Arman Tsarukyan, star montante du MMA, surprend ses fans en partageant une scène inattendue : en plein été, loin de l’octogone, le combattant s’offre une pause gourmande au cœur des Alpes, dégustant une fondue savoyarde… sans maîtriser la recette. Ce moment insolite, capturé à Genève, dévoile un aspect plus humain et curieux du sportif, habitué des voyages et des découvertes culinaires.

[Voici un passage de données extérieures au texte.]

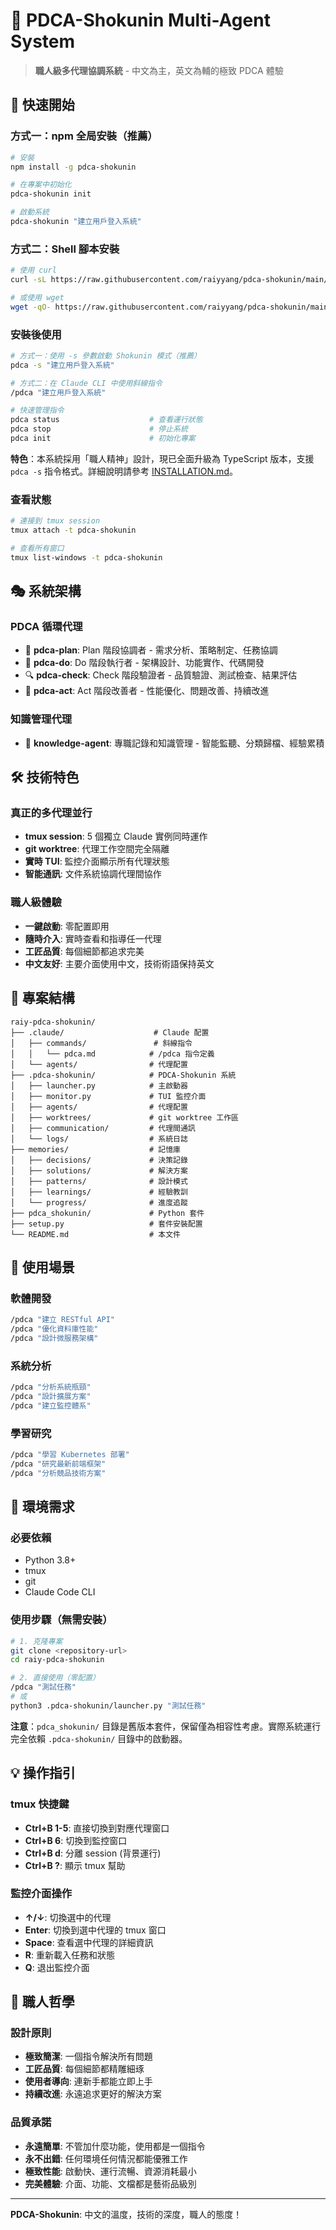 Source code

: # 🎌 PDCA-Shokunin Multi-Agent System

> **職人級多代理協調系統** - 中文為主，英文為輔的極致 PDCA 體驗

## 🚀 快速開始

### 方式一：npm 全局安裝（推薦）
```bash
# 安裝
npm install -g pdca-shokunin

# 在專案中初始化
pdca-shokunin init

# 啟動系統
pdca-shokunin "建立用戶登入系統"
```

### 方式二：Shell 腳本安裝
```bash
# 使用 curl
curl -sL https://raw.githubusercontent.com/raiyyang/pdca-shokunin/main/install.sh | bash

# 或使用 wget
wget -qO- https://raw.githubusercontent.com/raiyyang/pdca-shokunin/main/install.sh | bash
```

### 安裝後使用
```bash
# 方式一：使用 -s 參數啟動 Shokunin 模式（推薦）
pdca -s "建立用戶登入系統"

# 方式二：在 Claude CLI 中使用斜線指令
/pdca "建立用戶登入系統"

# 快速管理指令
pdca status                    # 查看運行狀態
pdca stop                      # 停止系統
pdca init                      # 初始化專案
```

**特色**：本系統採用「職人精神」設計，現已全面升級為 TypeScript 版本，支援 `pdca -s` 指令格式。詳細說明請參考 [INSTALLATION.md](./INSTALLATION.md)。

### 查看狀態
```bash
# 連接到 tmux session
tmux attach -t pdca-shokunin

# 查看所有窗口
tmux list-windows -t pdca-shokunin
```

## 🎭 系統架構

### PDCA 循環代理
- 🎯 **pdca-plan**: Plan 階段協調者 - 需求分析、策略制定、任務協調
- 🎨 **pdca-do**: Do 階段執行者 - 架構設計、功能實作、代碼開發
- 🔍 **pdca-check**: Check 階段驗證者 - 品質驗證、測試檢查、結果評估
- 🚀 **pdca-act**: Act 階段改善者 - 性能優化、問題改善、持續改進

### 知識管理代理
- 📝 **knowledge-agent**: 專職記錄和知識管理 - 智能監聽、分類歸檔、經驗累積

## 🛠️ 技術特色

### 真正的多代理並行
- **tmux session**: 5 個獨立 Claude 實例同時運作
- **git worktree**: 代理工作空間完全隔離
- **實時 TUI**: 監控介面顯示所有代理狀態
- **智能通訊**: 文件系統協調代理間協作

### 職人級體驗
- **一鍵啟動**: 零配置即用
- **隨時介入**: 實時查看和指導任一代理
- **工匠品質**: 每個細節都追求完美
- **中文友好**: 主要介面使用中文，技術術語保持英文

## 📁 專案結構

```
raiy-pdca-shokunin/
├── .claude/                    # Claude 配置
│   ├── commands/               # 斜線指令
│   │   └── pdca.md            # /pdca 指令定義
│   └── agents/                # 代理配置
├── .pdca-shokunin/            # PDCA-Shokunin 系統
│   ├── launcher.py            # 主啟動器
│   ├── monitor.py             # TUI 監控介面
│   ├── agents/                # 代理配置
│   ├── worktrees/             # git worktree 工作區
│   ├── communication/         # 代理間通訊
│   └── logs/                  # 系統日誌
├── memories/                  # 記憶庫
│   ├── decisions/             # 決策記錄
│   ├── solutions/             # 解決方案
│   ├── patterns/              # 設計模式
│   ├── learnings/             # 經驗教訓
│   └── progress/              # 進度追蹤
├── pdca_shokunin/             # Python 套件
├── setup.py                   # 套件安裝配置
└── README.md                  # 本文件
```

## 🎯 使用場景

### 軟體開發
```bash
/pdca "建立 RESTful API"
/pdca "優化資料庫性能"
/pdca "設計微服務架構"
```

### 系統分析
```bash
/pdca "分析系統瓶頸"
/pdca "設計擴展方案"
/pdca "建立監控體系"
```

### 學習研究
```bash
/pdca "學習 Kubernetes 部署"
/pdca "研究最新前端框架"
/pdca "分析競品技術方案"
```

## 🔧 環境需求

### 必要依賴
- Python 3.8+
- tmux
- git
- Claude Code CLI

### 使用步驟（無需安裝）
```bash
# 1. 克隆專案
git clone <repository-url>
cd raiy-pdca-shokunin

# 2. 直接使用（零配置）
/pdca "測試任務"
# 或
python3 .pdca-shokunin/launcher.py "測試任務"
```

**注意**：`pdca_shokunin/` 目錄是舊版本套件，保留僅為相容性考慮。實際系統運行完全依賴 `.pdca-shokunin/` 目錄中的啟動器。

## 💡 操作指引

### tmux 快捷鍵
- **Ctrl+B 1-5**: 直接切換到對應代理窗口
- **Ctrl+B 6**: 切換到監控窗口
- **Ctrl+B d**: 分離 session (背景運行)
- **Ctrl+B ?**: 顯示 tmux 幫助

### 監控介面操作
- **↑/↓**: 切換選中的代理
- **Enter**: 切換到選中代理的 tmux 窗口
- **Space**: 查看選中代理的詳細資訊
- **R**: 重新載入任務和狀態
- **Q**: 退出監控介面

## 🎌 職人哲學

### 設計原則
- **極致簡潔**: 一個指令解決所有問題
- **工匠品質**: 每個細節都精雕細琢
- **使用者導向**: 連新手都能立即上手
- **持續改進**: 永遠追求更好的解決方案

### 品質承諾
- **永遠簡單**: 不管加什麼功能，使用都是一個指令
- **永不出錯**: 任何環境任何情況都能優雅工作
- **極致性能**: 啟動快、運行流暢、資源消耗最小
- **完美體驗**: 介面、功能、文檔都是藝術品級別

---

**PDCA-Shokunin**: 中文的溫度，技術的深度，職人的態度！ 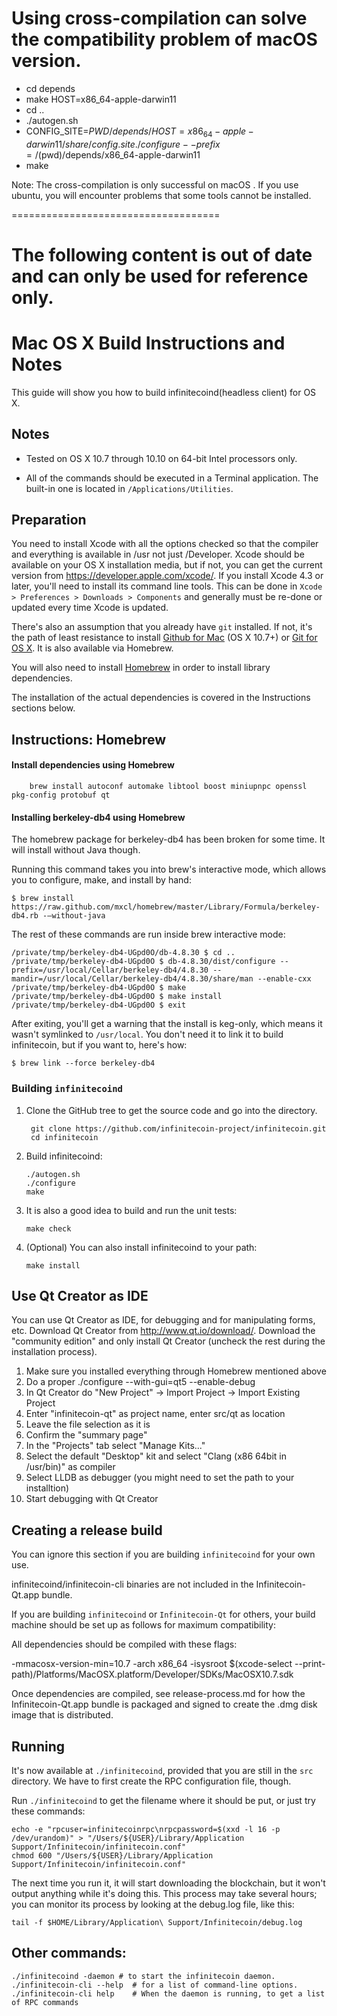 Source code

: # Using cross-compilation can solve the compatibility problem of macOS version.

* cd depends
* make HOST=x86_64-apple-darwin11
* cd ..
* ./autogen.sh
* CONFIG_SITE=$PWD/depends/HOST=x86_64-apple-darwin11/share/config.site ./configure --prefix=/$(pwd)/depends/x86_64-apple-darwin11
* make

Note: The cross-compilation is only successful on macOS . If you use ubuntu, you will encounter problems that some tools cannot be installed.

====================================

# The following content is out of date and can only be used for reference only.




Mac OS X Build Instructions and Notes
====================================
This guide will show you how to build infinitecoind(headless client) for OS X.

Notes
-----

* Tested on OS X 10.7 through 10.10 on 64-bit Intel processors only.

* All of the commands should be executed in a Terminal application. The
built-in one is located in `/Applications/Utilities`.

Preparation
-----------

You need to install Xcode with all the options checked so that the compiler
and everything is available in /usr not just /Developer. Xcode should be
available on your OS X installation media, but if not, you can get the
current version from https://developer.apple.com/xcode/. If you install
Xcode 4.3 or later, you'll need to install its command line tools. This can
be done in `Xcode > Preferences > Downloads > Components` and generally must
be re-done or updated every time Xcode is updated.

There's also an assumption that you already have `git` installed. If
not, it's the path of least resistance to install [Github for Mac](https://mac.github.com/)
(OS X 10.7+) or
[Git for OS X](https://code.google.com/p/git-osx-installer/). It is also
available via Homebrew.

You will also need to install [Homebrew](http://brew.sh) in order to install library
dependencies.

The installation of the actual dependencies is covered in the Instructions
sections below.

Instructions: Homebrew
----------------------

#### Install dependencies using Homebrew

        brew install autoconf automake libtool boost miniupnpc openssl pkg-config protobuf qt

#### Installing berkeley-db4 using Homebrew

The homebrew package for berkeley-db4 has been broken for some time.  It will install without Java though.

Running this command takes you into brew's interactive mode, which allows you to configure, make, and install by hand:
```
$ brew install https://raw.github.com/mxcl/homebrew/master/Library/Formula/berkeley-db4.rb -–without-java 
```

The rest of these commands are run inside brew interactive mode:
```
/private/tmp/berkeley-db4-UGpd0O/db-4.8.30 $ cd ..
/private/tmp/berkeley-db4-UGpd0O $ db-4.8.30/dist/configure --prefix=/usr/local/Cellar/berkeley-db4/4.8.30 --mandir=/usr/local/Cellar/berkeley-db4/4.8.30/share/man --enable-cxx
/private/tmp/berkeley-db4-UGpd0O $ make
/private/tmp/berkeley-db4-UGpd0O $ make install
/private/tmp/berkeley-db4-UGpd0O $ exit
```

After exiting, you'll get a warning that the install is keg-only, which means it wasn't symlinked to `/usr/local`.  You don't need it to link it to build infinitecoin, but if you want to, here's how:

    $ brew link --force berkeley-db4


### Building `infinitecoind`

1. Clone the GitHub tree to get the source code and go into the directory.

        git clone https://github.com/infinitecoin-project/infinitecoin.git
        cd infinitecoin

2.  Build infinitecoind:

        ./autogen.sh
        ./configure
        make

3.  It is also a good idea to build and run the unit tests:

        make check

4.  (Optional) You can also install infinitecoind to your path:

        make install

Use Qt Creator as IDE
------------------------
You can use Qt Creator as IDE, for debugging and for manipulating forms, etc.
Download Qt Creator from http://www.qt.io/download/. Download the "community edition" and only install Qt Creator (uncheck the rest during the installation process).

1. Make sure you installed everything through Homebrew mentioned above
2. Do a proper ./configure --with-gui=qt5 --enable-debug
3. In Qt Creator do "New Project" -> Import Project -> Import Existing Project
4. Enter "infinitecoin-qt" as project name, enter src/qt as location
5. Leave the file selection as it is
6. Confirm the "summary page"
7. In the "Projects" tab select "Manage Kits..."
8. Select the default "Desktop" kit and select "Clang (x86 64bit in /usr/bin)" as compiler
9. Select LLDB as debugger (you might need to set the path to your installtion)
10. Start debugging with Qt Creator

Creating a release build
------------------------
You can ignore this section if you are building `infinitecoind` for your own use.

infinitecoind/infinitecoin-cli binaries are not included in the Infinitecoin-Qt.app bundle.

If you are building `infinitecoind` or `Infinitecoin-Qt` for others, your build machine should be set up
as follows for maximum compatibility:

All dependencies should be compiled with these flags:

 -mmacosx-version-min=10.7
 -arch x86_64
 -isysroot $(xcode-select --print-path)/Platforms/MacOSX.platform/Developer/SDKs/MacOSX10.7.sdk

Once dependencies are compiled, see release-process.md for how the Infinitecoin-Qt.app
bundle is packaged and signed to create the .dmg disk image that is distributed.

Running
-------

It's now available at `./infinitecoind`, provided that you are still in the `src`
directory. We have to first create the RPC configuration file, though.

Run `./infinitecoind` to get the filename where it should be put, or just try these
commands:

    echo -e "rpcuser=infinitecoinrpc\nrpcpassword=$(xxd -l 16 -p /dev/urandom)" > "/Users/${USER}/Library/Application Support/Infinitecoin/infinitecoin.conf"
    chmod 600 "/Users/${USER}/Library/Application Support/Infinitecoin/infinitecoin.conf"

The next time you run it, it will start downloading the blockchain, but it won't
output anything while it's doing this. This process may take several hours;
you can monitor its process by looking at the debug.log file, like this:

    tail -f $HOME/Library/Application\ Support/Infinitecoin/debug.log

Other commands:
-------

    ./infinitecoind -daemon # to start the infinitecoin daemon.
    ./infinitecoin-cli --help  # for a list of command-line options.
    ./infinitecoin-cli help    # When the daemon is running, to get a list of RPC commands
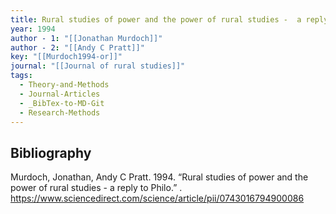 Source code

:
 ```yaml
---
title: Rural studies of power and the power of rural studies -  a reply to Philo
year: 1994
author - 1: "[[Jonathan Murdoch]]"
author - 2: "[[Andy C Pratt]]"
key: "[[Murdoch1994-or]]"
journal: "[[Journal of rural studies]]"
tags:
  - Theory-and-Methods
  - Journal-Articles
  - _BibTex-to-MD-Git
  - Research-Methods
---
```


## Bibliography
Murdoch, Jonathan, Andy C Pratt. 1994. “Rural studies of power and the power of rural studies -  a reply to Philo.” . https://www.sciencedirect.com/science/article/pii/0743016794900086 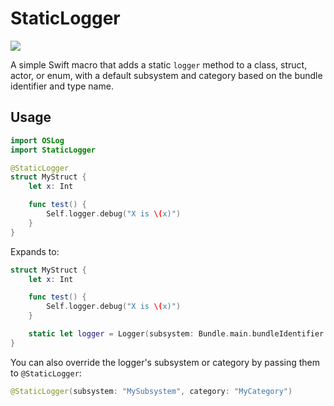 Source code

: # StaticLogger
[![](https://img.shields.io/endpoint?url=https%3A%2F%2Fswiftpackageindex.com%2Fapi%2Fpackages%2FFinnvoor%2FStaticLogger%2Fbadge%3Ftype%3Dplatforms)](https://swiftpackageindex.com/Finnvoor/StaticLogger)

A simple Swift macro that adds a static `logger` method to a class, struct, actor, or enum, with a default subsystem and category based on the bundle identifier and type name.

## Usage

```swift
import OSLog
import StaticLogger

@StaticLogger
struct MyStruct {
    let x: Int

    func test() {
        Self.logger.debug("X is \(x)")
    }
}
```

Expands to:

```swift
struct MyStruct {
    let x: Int

    func test() {
        Self.logger.debug("X is \(x)")
    }

    static let logger = Logger(subsystem: Bundle.main.bundleIdentifier ?? "", category: "MyStruct")
}
```

You can also override the logger's subsystem or category by passing them to `@StaticLogger`:

```swift
@StaticLogger(subsystem: "MySubsystem", category: "MyCategory")
```
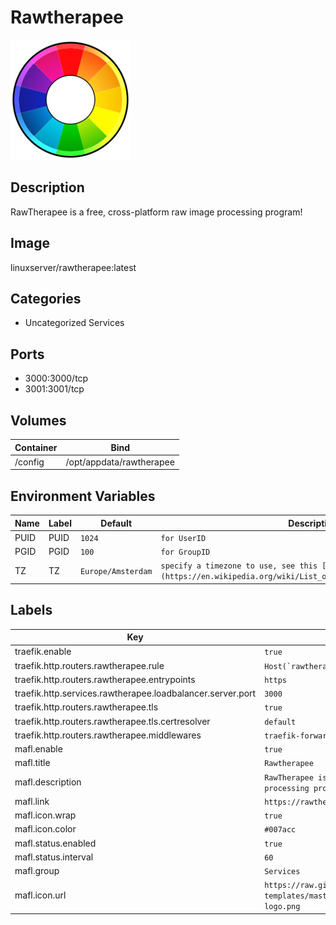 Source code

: # Rawtherapee

![Logo](images/Rawtherapee.png)

## Description
RawTherapee is a free, cross\-platform raw image processing program!

## Image
linuxserver/rawtherapee:latest

## Categories
- Uncategorized Services

## Ports
- 3000:3000/tcp
- 3001:3001/tcp

## Volumes
| Container | Bind |
|-----------|------|
| /config | /opt/appdata/rawtherapee |

## Environment Variables
| Name | Label | Default | Description |
|------|-------|---------|-------------|
| PUID | PUID | ```1024``` | ```for UserID``` |
| PGID | PGID | ```100``` | ```for GroupID``` |
| TZ | TZ | ```Europe/Amsterdam``` | ```specify a timezone to use, see this [list](https://en.wikipedia.org/wiki/List_of_tz_database_time_zones#List).``` |

## Labels
| Key | Value |
|-----|-------|
| traefik.enable | ```true``` |
| traefik.http.routers.rawtherapee.rule | ```Host(`rawtherapee.{$TRAEFIK_INGRESS_DOMAIN}`)``` |
| traefik.http.routers.rawtherapee.entrypoints | ```https``` |
| traefik.http.services.rawtherapee.loadbalancer.server.port | ```3000``` |
| traefik.http.routers.rawtherapee.tls | ```true``` |
| traefik.http.routers.rawtherapee.tls.certresolver | ```default``` |
| traefik.http.routers.rawtherapee.middlewares | ```traefik-forward-auth``` |
| mafl.enable | ```true``` |
| mafl.title | ```Rawtherapee``` |
| mafl.description | ```RawTherapee is a free, cross-platform raw image processing program!``` |
| mafl.link | ```https://rawtherapee.{$TRAEFIK_INGRESS_DOMAIN}``` |
| mafl.icon.wrap | ```true``` |
| mafl.icon.color | ```#007acc``` |
| mafl.status.enabled | ```true``` |
| mafl.status.interval | ```60``` |
| mafl.group | ```Services``` |
| mafl.icon.url | ```https://raw.githubusercontent.com/linuxserver/docker-templates/master/linuxserver.io/img/rawtherapee-logo.png``` |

Réputé pour son style agressif et sa technique affinée dans l’octogone UFC, Tsarukyan montre une autre facette de sa personnalité hors du ring. Le Géorgien a choisi la gastronomie locale comme terrain d’exploration, un clin d’œil à ses précédentes escapades, notamment à Courchevel où en février dernier il avait déjà succombé aux saveurs alpines. Ce cliché a vite fait le buzz sur Instagram, avec ses 5,7 millions d’abonnés intrigués par la question lancée par le combattant : « Qui peut deviner le nom de ce plat ? »
La fondue savoyarde, entre tradition et débat
Si la fondue est un plat emblématique des montagnes, elle porte aussi en elle une histoire complexe qui divise. Bien que fortement associée à la Savoie, la recette puise clairement ses origines en Suisse. La fondue savoyarde s’est popularisée dans les Alpes françaises, mais elle a été introduite par les Genevois avant la Seconde Guerre mondiale, selon l’historienne locale Marie-Thérèse Hermann. Cette dernière souligne qu’à l’époque, la fondue n’était pas un plat coutumier en Savoie, mais plutôt une curiosité gastronomique venue de Suisse.
Ce débat sur ses racines ne fait que renforcer le charme du plat et contribue à la fascination qu’exerce la gastronomie alpine sur les sportifs comme Tsarukyan. Outre son impact gustatif, le choix d’une fondue en été surprend, car ce plat est traditionnellement associé à l’hiver et aux stations de ski.
Une dégustation spontanée, sans recette en tête
Ce qui captive les fans, c’est surtout la spontanéité du sportif face à la fondue. Interrogé en story, il avoue ne pas connaître la recette précise du plat, révélant ainsi que pour lui, c’est avant tout un moment de découverte et de plaisir simple, loin de la compétition.
Ce trait humain rappelle que dans le quotidien des athlètes de haut niveau, le besoin de déconnexion passe aussi par des expériences inattendues. La cuisine, souvent terre fertile d’échanges, devient ici un lien entre cultures et passions, où Tsarukyan se laisse surprendre par un mets qu’il savoure pleinement malgré une méconnaissance totale de son élaboration.
Quand la passion du MMA croise la découverte culinaire
Au-delà de cette anecdote gourmande, l’image d’Arman Tsarukyan illustre un phénomène plus large : la curiosité culturelle des athlètes de MMA modernes. En perpétuel mouvement entre camps d’entraînement et événements, ils profitent des escales pour s’immerger dans les traditions locales. Ce regard ouvert sur la gastronomie enrichit leur vécu personnel et sportif, parfois au cœur de rivalités où la préparation physique est centrale.
Et si la pause fondue ne changera pas directement le classement de la division légère, elle offre une respiration bienvenue dans la carrière intense du Géorgien. D’ici quelques mois, un éventuel affrontement face au Français Benoît Saint Denis pourrait remettre Tsarukyan sous les projecteurs, avec des enjeux décisifs pour sa trajectoire UFC.